Exercise aim | Copy every line below where the string "initialOwner" is found.

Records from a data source

'''

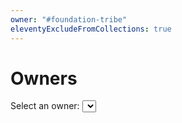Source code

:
 ```yaml
---
owner: "#foundation-tribe"
eleventyExcludeFromCollections: true
---
```


# Owners
<label>Select an owner:</label>
<select id='owner-options'></select>
<ul id='pages'></ul>
<script>
(function() {
  const mountUrl = function(owner) {
    const requestData = {
      'size': 1000,
      'query': {
        'bool': {
          'must': {
            'term': { 'owner': owner }
          }
        }
      }
    }
    const url = new URL('https://' + 'vpc-prod-global-b-docs-es-xzeygqiyqkzbdxwdqegtrft6pe.sa-east-1.es.amazonaws.com/playbooks/_search');
    url.searchParams.append(
      'filter_path',
      'hits.hits._source.title,hits.hits._source.path'
    );
    url.searchParams.append('source', JSON.stringify(requestData));
    url.searchParams.append('source_content_type', 'application/json');
    return url.toString();
  };
  const pagesList = document.getElementById('pages');
  document
    .getElementById('owner-options')
    .addEventListener('change', function(e) {
        const url = mountUrl(e.target.value);
        fetch(url.toString(), {
          headers: {'Content-Type': 'application/json'}
        }).then(function(response) {
          return response.json();
        }).then(function(json) {
          return json.hits.hits;
        }).then(function(json) {
          const pages = json.map(function(page) {
            return '<li><a href="' + page._source.path + '">' + page._source.title + '</a></li>';
          });
          history.pushState({}, '', '/_pages/owners/?owner=' + encodeURIComponent(e.target.value));
          pagesList.innerHTML = pages.join('');
        });
    });
})();
</script>
<script>
(function() {
  const requestData = {
      'aggs' : {
          'owners' : {
              'terms' : {
                  'field' : 'owner',
                  'order' : { '_key' : 'asc' },
                  'size':10000
              }
          }
      },
      'size' : 0
  };
  const url = new URL('https://' + 'vpc-prod-global-b-docs-es-xzeygqiyqkzbdxwdqegtrft6pe.sa-east-1.es.amazonaws.com' + '/playbooks/_search');
  url.searchParams.append(
    'filter_path',
    'aggregations.owners.buckets.key'
  );
  url.searchParams.append('source', JSON.stringify(requestData));
  url.searchParams.append('source_content_type', 'application/json');
  fetch(url.toString(), {
    headers: {'Content-Type': 'application/json'}
  }).then(function(response) {
    return response.json();
  }).then(function(json) {
    return json.aggregations.owners.buckets;
  }).then(function(owners) {
    const options = owners.map(function(owner) {
        return '<option value=' + owner.key + '>' + owner.key + '</option>'
    });
    const select = document.getElementById('owner-options');
    select.insertAdjacentHTML('afterbegin', options.join(''));
    const initialOwner = new URLSearchParams(document.location.search).get('owner');
    if(initialOwner) {
      select.value = initialOwner;
    }
    select.dispatchEvent(new Event("change"));
  });
})();
</script>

'''

Finished exercise |
    const initialOwner = new URLSearchParams(document.location.search).get('owner');
    if(initialOwner) {
      select.value = initialOwner;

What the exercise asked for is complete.